Required action: Exact reproduction of the listing is required. Pictures are not reproduced.
Segment Start: Data in this exercise
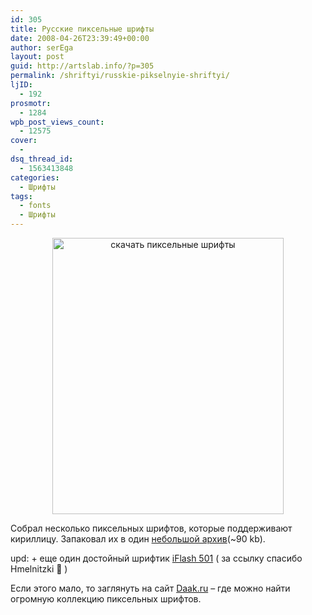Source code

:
 ```yaml
---
id: 305
title: Русские пиксельные шрифты
date: 2008-04-26T23:39:49+00:00
author: serEga
layout: post
guid: http://artslab.info/?p=305
permalink: /shriftyi/russkie-pikselnyie-shriftyi/
ljID:
  - 192
prosmotr:
  - 1284
wpb_post_views_count:
  - 12575
cover:
  - 
dsq_thread_id:
  - 1563413848
categories:
  - Шрифты
tags:
  - fonts
  - Шрифты
---
```

<p style="text-align: center;">
  <img class="aligncenter size-full wp-image-306" title="pix_fonts" src="http://artslab.info/wp-content/uploads/pix_fonts.gif" alt="скачать пиксельные шрифты" width="370" height="442" srcset="http://img.artslab.info/pix_fonts.gif 370w, http://img.artslab.info/pix_fonts-251x300.gif 251w" sizes="(max-width: 370px) 100vw, 370px" />
</p>

Собрал несколько пиксельных шрифтов, которые поддерживают кириллицу. Запаковал их в один <a href="http://www.box.net/shared/i26kfrls00" target="_blank">небольшой архив</a>(~90 kb).

upd: + еще один достойный шрифтик [iFlash 501](http://www.inils.ru/file/font/) ( за ссылку спасибо Hmelnitzki 🙂 )

Если этого мало, то заглянуть на сайт <a href="http://daak.ru/" target="_blank">Daak.ru</a> &#8211; где можно найти огромную коллекцию пиксельных шрифтов.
Segment End: Data in this exercise
Solution below:
Source code

:
 ```yaml
---
id: 305
title: Русские пиксельные шрифты
date: 2008-04-26T23:39:49+00:00
author: serEga
layout: post
guid: http://artslab.info/?p=305
permalink: /shriftyi/russkie-pikselnyie-shriftyi/
ljID:
  - 192
prosmotr:
  - 1284
wpb_post_views_count:
  - 12575
cover:
  - 
dsq_thread_id:
  - 1563413848
categories:
  - Шрифты
tags:
  - fonts
  - Шрифты
---
```

<p style="text-align: center;">
  <img class="aligncenter size-full wp-image-306" title="pix_fonts" src="http://artslab.info/wp-content/uploads/pix_fonts.gif" alt="скачать пиксельные шрифты" width="370" height="442" srcset="http://img.artslab.info/pix_fonts.gif 370w, http://img.artslab.info/pix_fonts-251x300.gif 251w" sizes="(max-width: 370px) 100vw, 370px" />
</p>

Собрал несколько пиксельных шрифтов, которые поддерживают кириллицу. Запаковал их в один <a href="http://www.box.net/shared/i26kfrls00" target="_blank">небольшой архив</a>(~90 kb).

upd: + еще один достойный шрифтик [iFlash 501](http://www.inils.ru/file/font/) ( за ссылку спасибо Hmelnitzki 🙂 )

Если этого мало, то заглянуть на сайт <a href="http://daak.ru/" target="_blank">Daak.ru</a> &#8211; где можно найти огромную коллекцию пиксельных шрифтов.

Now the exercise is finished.